* _ACTIVITY_
Scan the entries that follow for the word "laser", then report every line in which it appears.

* _RECORDS FOR THIS EXERCISE_

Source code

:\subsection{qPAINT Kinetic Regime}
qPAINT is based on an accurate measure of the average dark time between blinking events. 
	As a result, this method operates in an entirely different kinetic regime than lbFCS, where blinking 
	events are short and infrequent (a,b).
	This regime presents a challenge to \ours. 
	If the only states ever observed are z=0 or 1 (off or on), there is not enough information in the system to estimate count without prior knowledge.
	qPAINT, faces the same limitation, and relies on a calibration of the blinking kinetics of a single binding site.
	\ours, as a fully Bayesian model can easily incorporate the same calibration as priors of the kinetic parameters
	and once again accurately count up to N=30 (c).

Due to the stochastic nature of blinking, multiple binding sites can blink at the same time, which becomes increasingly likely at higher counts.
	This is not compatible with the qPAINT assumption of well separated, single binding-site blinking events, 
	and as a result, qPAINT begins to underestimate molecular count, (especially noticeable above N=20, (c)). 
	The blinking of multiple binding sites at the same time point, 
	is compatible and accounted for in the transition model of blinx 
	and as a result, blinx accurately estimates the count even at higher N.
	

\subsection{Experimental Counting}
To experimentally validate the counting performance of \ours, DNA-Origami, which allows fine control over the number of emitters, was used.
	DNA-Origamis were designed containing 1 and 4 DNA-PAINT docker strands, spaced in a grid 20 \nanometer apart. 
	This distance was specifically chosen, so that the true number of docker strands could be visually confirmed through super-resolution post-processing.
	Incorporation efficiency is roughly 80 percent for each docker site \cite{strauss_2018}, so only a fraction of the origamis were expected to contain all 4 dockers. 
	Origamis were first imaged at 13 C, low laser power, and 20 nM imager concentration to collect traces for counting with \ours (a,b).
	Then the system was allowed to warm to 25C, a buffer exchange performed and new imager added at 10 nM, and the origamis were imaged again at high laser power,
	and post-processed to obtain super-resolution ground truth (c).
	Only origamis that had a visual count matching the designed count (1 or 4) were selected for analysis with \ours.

---

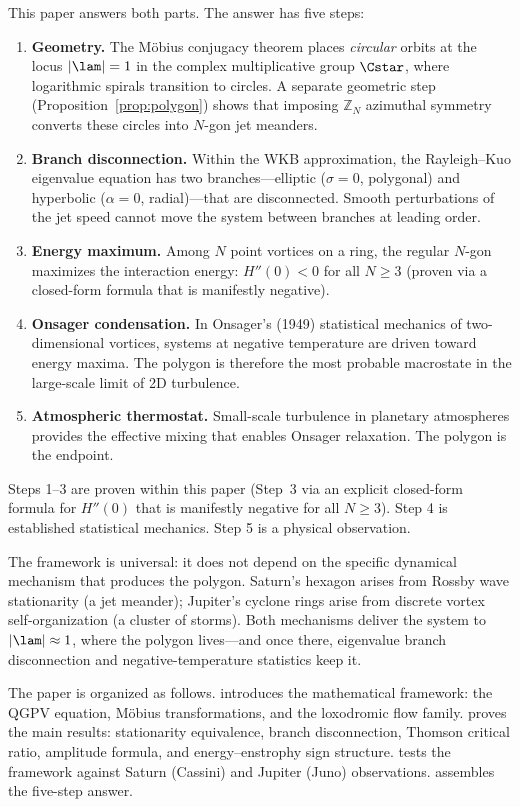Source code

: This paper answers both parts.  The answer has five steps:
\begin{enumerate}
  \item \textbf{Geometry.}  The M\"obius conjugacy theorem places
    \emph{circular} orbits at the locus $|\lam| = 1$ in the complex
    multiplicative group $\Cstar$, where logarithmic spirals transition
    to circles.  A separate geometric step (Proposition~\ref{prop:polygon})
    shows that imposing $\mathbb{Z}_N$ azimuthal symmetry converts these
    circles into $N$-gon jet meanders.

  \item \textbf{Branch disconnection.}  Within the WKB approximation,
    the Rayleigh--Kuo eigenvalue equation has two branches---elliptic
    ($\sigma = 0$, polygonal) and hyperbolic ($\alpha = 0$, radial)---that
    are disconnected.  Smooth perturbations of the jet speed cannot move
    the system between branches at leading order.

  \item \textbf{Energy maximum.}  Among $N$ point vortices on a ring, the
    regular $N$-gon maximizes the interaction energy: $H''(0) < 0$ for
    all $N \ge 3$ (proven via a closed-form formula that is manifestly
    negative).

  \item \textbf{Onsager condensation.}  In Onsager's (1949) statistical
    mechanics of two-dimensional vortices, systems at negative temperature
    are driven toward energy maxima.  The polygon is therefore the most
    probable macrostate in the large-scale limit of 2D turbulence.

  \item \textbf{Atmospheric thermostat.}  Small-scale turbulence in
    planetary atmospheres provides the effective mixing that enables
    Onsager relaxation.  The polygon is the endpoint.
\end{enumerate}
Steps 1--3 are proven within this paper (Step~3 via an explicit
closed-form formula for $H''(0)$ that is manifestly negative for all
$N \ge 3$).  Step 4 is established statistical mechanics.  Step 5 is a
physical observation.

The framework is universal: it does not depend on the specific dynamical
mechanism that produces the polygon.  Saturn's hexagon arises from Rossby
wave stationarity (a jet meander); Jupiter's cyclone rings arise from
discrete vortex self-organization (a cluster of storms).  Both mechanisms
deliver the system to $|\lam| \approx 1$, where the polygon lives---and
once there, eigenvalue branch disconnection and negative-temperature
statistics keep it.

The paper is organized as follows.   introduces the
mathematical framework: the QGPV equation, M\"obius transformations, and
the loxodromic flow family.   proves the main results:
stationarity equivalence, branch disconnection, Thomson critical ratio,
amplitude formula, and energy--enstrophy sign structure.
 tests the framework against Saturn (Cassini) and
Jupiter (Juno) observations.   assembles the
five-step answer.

--

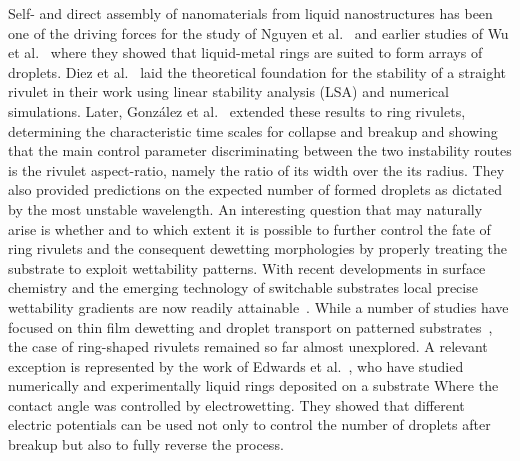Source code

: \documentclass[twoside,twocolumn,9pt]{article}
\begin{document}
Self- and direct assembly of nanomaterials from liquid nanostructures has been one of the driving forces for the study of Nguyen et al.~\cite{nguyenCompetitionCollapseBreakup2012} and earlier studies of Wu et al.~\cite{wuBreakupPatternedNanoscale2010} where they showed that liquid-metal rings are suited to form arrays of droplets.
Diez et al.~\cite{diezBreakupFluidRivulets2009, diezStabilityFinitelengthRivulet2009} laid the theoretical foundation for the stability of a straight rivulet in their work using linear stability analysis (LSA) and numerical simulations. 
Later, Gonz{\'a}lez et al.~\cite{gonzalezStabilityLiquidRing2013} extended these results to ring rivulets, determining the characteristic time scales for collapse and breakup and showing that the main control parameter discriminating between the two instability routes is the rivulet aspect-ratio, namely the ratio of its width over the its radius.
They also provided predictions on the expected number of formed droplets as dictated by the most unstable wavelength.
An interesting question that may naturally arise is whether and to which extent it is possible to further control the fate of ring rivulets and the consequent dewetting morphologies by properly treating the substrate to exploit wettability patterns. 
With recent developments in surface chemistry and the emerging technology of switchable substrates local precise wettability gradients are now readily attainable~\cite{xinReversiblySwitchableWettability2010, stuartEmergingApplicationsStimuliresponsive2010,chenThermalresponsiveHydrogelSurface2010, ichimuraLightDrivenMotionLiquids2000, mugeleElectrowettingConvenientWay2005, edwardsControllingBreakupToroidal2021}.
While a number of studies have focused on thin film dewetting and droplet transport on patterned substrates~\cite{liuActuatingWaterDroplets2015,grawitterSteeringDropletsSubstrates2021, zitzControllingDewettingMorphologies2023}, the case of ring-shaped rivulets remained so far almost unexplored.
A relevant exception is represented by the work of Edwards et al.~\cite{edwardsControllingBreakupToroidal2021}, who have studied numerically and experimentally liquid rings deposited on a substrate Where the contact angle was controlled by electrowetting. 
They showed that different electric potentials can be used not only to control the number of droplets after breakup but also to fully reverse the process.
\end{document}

* _ANSWER BOX_
	Origamis were first imaged at 13 C, low laser power, and 20 nM imager concentration to collect traces for counting with \ours (a,b).
	Then the system was allowed to warm to 25C, a buffer exchange performed and new imager added at 10 nM, and the origamis were imaged again at high laser power,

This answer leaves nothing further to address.